-- WHAT IS EXPECTED --
If a line of the material holds the string "kibana", it counts; report the number of such lines alone.

+ + +

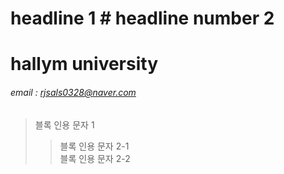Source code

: # headline 1 # headline number 2  
# hallym university  
###### email : rjsals0328@naver.com  

> 블록 인용 문자 1  
>> 블록 인용 문자 2-1  
>> 블록 인용 문자 2-2  

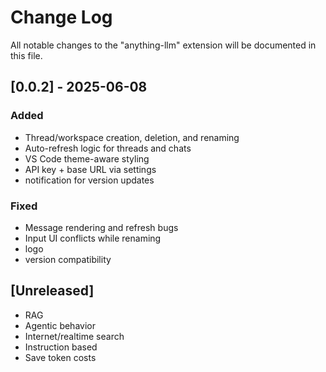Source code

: # Change Log

All notable changes to the "anything-llm" extension will be documented in this file.

## [0.0.2] - 2025-06-08
### Added
- Thread/workspace creation, deletion, and renaming
- Auto-refresh logic for threads and chats
- VS Code theme-aware styling
- API key + base URL via settings
- notification for version updates

### Fixed
- Message rendering and refresh bugs
- Input UI conflicts while renaming
- logo
- version compatibility


## [Unreleased]

- RAG
- Agentic behavior
- Internet/realtime search
- Instruction based
- Save token costs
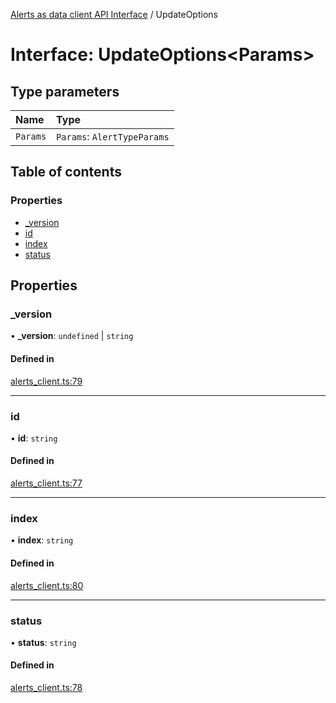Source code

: [Alerts as data client API Interface](../alerts_client_api.md) / UpdateOptions

# Interface: UpdateOptions<Params\>

## Type parameters

| Name | Type |
| :------ | :------ |
| `Params` | `Params`: `AlertTypeParams` |

## Table of contents

### Properties

- [\_version](updateoptions.md#_version)
- [id](updateoptions.md#id)
- [index](updateoptions.md#index)
- [status](updateoptions.md#status)

## Properties

### \_version

• **\_version**: `undefined` \| `string`

#### Defined in

[alerts_client.ts:79](https://github.com/elastic/kibana/blob/42f5a948210/x-pack/plugins/rule_registry/server/alert_data_client/alerts_client.ts#L79)

___

### id

• **id**: `string`

#### Defined in

[alerts_client.ts:77](https://github.com/elastic/kibana/blob/42f5a948210/x-pack/plugins/rule_registry/server/alert_data_client/alerts_client.ts#L77)

___

### index

• **index**: `string`

#### Defined in

[alerts_client.ts:80](https://github.com/elastic/kibana/blob/42f5a948210/x-pack/plugins/rule_registry/server/alert_data_client/alerts_client.ts#L80)

___

### status

• **status**: `string`

#### Defined in

[alerts_client.ts:78](https://github.com/elastic/kibana/blob/42f5a948210/x-pack/plugins/rule_registry/server/alert_data_client/alerts_client.ts#L78)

+ + +

-- ANSWER SECTION --
4